What you need to do ->
From the records below, transcribe exactly the lines that begin at the line with "regions in the" and end at the line with "When comparing the", both included.

Collected data
^^^^

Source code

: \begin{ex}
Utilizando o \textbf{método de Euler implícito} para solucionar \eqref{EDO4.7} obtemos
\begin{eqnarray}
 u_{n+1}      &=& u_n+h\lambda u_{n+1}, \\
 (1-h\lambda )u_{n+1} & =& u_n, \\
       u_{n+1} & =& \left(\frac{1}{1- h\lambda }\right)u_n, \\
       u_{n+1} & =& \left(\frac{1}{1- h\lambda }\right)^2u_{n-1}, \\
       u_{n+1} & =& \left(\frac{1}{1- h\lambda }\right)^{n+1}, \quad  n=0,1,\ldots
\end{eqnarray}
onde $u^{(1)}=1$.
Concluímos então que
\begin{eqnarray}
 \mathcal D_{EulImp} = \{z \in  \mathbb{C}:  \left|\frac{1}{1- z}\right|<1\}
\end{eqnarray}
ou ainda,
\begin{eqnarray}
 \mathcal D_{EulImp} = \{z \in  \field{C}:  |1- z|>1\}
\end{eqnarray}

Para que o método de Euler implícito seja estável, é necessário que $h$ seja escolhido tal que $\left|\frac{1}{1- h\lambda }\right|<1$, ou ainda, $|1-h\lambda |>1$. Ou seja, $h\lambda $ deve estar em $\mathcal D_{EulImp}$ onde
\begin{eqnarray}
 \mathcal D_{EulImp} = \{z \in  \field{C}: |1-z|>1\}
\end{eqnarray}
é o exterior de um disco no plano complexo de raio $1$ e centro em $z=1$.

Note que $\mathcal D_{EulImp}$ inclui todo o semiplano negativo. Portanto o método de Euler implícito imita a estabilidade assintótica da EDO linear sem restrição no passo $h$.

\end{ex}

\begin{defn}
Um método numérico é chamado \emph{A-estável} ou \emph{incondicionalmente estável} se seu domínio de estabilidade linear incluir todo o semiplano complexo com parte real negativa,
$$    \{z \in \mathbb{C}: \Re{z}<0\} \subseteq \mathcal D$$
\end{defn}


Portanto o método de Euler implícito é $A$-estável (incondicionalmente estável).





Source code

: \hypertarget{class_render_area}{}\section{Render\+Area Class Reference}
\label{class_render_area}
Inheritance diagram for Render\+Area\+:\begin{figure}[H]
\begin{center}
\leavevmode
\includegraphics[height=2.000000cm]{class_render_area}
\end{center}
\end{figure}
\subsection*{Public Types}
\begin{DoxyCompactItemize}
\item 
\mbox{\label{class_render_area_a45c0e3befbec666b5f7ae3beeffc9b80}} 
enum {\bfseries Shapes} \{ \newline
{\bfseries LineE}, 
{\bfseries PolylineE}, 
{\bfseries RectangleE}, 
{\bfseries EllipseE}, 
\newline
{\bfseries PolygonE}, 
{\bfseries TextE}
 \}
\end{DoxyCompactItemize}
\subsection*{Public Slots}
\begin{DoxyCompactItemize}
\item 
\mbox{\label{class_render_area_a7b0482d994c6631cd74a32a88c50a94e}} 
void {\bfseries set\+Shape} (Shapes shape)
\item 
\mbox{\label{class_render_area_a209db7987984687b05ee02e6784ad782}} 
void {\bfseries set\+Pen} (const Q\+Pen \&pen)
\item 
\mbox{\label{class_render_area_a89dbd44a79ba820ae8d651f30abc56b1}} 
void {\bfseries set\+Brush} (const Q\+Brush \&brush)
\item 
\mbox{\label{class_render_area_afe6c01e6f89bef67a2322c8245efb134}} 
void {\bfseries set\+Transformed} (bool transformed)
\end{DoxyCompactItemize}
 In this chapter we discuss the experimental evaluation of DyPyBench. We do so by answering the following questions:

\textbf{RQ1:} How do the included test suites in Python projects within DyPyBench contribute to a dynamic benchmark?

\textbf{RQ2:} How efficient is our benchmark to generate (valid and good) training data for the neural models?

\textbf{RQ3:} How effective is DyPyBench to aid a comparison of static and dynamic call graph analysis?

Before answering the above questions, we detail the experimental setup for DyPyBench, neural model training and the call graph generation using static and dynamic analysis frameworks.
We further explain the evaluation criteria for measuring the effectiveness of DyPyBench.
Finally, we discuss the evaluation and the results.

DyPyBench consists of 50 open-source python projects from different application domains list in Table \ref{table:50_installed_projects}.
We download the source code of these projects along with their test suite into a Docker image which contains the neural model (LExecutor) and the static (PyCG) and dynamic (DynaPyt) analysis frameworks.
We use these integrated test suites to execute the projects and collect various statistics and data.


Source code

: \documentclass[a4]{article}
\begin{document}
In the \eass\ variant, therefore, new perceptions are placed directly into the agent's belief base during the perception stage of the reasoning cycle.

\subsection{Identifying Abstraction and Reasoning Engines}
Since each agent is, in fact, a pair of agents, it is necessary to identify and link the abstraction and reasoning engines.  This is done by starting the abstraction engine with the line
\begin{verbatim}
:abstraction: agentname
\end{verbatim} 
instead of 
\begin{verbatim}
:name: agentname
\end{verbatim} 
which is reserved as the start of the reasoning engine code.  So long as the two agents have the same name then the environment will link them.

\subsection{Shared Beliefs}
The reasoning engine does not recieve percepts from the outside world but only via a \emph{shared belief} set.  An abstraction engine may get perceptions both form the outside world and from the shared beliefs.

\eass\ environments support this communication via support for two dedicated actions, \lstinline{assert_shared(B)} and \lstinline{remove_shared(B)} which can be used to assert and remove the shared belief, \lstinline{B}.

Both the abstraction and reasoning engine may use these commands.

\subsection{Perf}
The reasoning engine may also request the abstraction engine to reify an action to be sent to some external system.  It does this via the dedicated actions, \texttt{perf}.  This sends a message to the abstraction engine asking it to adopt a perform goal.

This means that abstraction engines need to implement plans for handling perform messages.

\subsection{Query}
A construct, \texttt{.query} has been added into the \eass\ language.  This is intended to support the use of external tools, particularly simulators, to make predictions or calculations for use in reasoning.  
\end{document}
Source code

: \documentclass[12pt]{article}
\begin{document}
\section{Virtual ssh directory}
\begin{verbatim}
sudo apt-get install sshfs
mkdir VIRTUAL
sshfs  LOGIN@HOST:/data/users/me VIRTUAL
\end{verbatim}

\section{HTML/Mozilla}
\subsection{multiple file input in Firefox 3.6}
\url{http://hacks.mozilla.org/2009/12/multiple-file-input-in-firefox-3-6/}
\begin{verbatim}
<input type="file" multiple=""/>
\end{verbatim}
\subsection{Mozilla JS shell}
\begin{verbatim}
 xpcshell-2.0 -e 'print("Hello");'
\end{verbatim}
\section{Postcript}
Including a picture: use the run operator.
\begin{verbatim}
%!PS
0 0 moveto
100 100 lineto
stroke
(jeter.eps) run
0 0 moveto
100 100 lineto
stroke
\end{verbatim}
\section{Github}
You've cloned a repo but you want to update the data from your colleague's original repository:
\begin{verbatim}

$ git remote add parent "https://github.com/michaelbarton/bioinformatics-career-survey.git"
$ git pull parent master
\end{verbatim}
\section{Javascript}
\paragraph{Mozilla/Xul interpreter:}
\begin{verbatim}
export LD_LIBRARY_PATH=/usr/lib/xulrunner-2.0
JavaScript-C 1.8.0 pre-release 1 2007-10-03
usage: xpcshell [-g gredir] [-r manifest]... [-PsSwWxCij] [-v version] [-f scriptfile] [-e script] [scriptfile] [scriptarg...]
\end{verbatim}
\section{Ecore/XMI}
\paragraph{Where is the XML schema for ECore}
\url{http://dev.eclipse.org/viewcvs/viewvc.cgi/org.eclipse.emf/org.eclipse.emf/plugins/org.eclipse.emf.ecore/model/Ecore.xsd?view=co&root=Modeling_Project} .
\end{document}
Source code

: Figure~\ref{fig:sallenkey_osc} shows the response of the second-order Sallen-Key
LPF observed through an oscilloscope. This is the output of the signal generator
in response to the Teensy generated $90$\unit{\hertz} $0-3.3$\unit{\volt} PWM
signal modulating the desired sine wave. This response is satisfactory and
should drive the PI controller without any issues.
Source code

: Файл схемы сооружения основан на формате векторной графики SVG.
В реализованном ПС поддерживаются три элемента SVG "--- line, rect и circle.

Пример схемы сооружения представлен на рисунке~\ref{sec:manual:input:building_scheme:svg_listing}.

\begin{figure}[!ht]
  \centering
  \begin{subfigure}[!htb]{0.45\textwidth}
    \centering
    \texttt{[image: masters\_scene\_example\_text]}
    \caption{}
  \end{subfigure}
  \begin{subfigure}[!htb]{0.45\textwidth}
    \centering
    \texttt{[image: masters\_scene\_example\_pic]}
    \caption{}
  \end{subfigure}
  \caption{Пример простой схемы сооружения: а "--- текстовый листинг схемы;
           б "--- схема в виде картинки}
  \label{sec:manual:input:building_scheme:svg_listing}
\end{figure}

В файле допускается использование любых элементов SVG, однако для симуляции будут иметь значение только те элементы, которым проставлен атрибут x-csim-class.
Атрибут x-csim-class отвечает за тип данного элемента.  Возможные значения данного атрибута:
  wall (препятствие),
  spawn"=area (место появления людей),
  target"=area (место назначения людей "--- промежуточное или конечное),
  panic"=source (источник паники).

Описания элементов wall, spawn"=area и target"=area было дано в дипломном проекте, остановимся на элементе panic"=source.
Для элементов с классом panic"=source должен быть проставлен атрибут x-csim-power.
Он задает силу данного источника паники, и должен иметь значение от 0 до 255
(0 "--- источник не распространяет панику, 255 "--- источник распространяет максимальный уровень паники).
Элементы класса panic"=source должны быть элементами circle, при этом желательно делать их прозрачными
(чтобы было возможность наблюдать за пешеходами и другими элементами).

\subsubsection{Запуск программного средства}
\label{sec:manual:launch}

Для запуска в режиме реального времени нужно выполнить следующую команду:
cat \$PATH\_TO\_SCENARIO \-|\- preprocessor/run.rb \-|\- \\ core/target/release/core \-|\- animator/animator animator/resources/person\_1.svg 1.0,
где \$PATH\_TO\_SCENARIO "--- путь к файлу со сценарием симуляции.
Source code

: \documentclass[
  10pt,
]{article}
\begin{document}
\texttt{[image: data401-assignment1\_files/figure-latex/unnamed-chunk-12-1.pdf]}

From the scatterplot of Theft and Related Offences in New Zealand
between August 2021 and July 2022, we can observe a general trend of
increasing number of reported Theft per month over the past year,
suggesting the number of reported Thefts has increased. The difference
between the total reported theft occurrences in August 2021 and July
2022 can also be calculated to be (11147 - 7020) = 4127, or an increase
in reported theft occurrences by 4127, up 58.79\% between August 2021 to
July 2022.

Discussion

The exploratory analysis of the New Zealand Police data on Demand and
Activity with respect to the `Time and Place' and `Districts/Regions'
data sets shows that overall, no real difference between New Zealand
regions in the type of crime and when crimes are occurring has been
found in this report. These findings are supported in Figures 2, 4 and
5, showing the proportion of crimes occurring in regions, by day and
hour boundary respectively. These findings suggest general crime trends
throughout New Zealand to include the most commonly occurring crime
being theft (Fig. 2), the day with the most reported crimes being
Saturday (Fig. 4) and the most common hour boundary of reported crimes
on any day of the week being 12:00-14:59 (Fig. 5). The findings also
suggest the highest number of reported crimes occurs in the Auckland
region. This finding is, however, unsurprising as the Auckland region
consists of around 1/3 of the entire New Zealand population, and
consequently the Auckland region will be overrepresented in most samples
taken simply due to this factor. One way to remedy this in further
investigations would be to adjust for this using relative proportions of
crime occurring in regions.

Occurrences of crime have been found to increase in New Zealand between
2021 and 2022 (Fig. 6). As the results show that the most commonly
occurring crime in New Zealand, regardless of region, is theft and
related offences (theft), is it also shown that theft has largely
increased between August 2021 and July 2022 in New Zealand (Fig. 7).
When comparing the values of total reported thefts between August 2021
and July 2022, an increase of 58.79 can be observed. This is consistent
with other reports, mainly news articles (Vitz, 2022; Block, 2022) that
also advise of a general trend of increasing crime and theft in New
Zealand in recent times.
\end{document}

^^^^

Task output ->
regions in the type of crime and when crimes are occurring has been
found in this report. These findings are supported in Figures 2, 4 and
5, showing the proportion of crimes occurring in regions, by day and
hour boundary respectively. These findings suggest general crime trends
throughout New Zealand to include the most commonly occurring crime
being theft (Fig. 2), the day with the most reported crimes being
Saturday (Fig. 4) and the most common hour boundary of reported crimes
on any day of the week being 12:00-14:59 (Fig. 5). The findings also
suggest the highest number of reported crimes occurs in the Auckland
region. This finding is, however, unsurprising as the Auckland region
consists of around 1/3 of the entire New Zealand population, and
consequently the Auckland region will be overrepresented in most samples
taken simply due to this factor. One way to remedy this in further
investigations would be to adjust for this using relative proportions of
crime occurring in regions.

Occurrences of crime have been found to increase in New Zealand between
2021 and 2022 (Fig. 6). As the results show that the most commonly
occurring crime in New Zealand, regardless of region, is theft and
related offences (theft), is it also shown that theft has largely
increased between August 2021 and July 2022 in New Zealand (Fig. 7).
When comparing the values of total reported thefts between August 2021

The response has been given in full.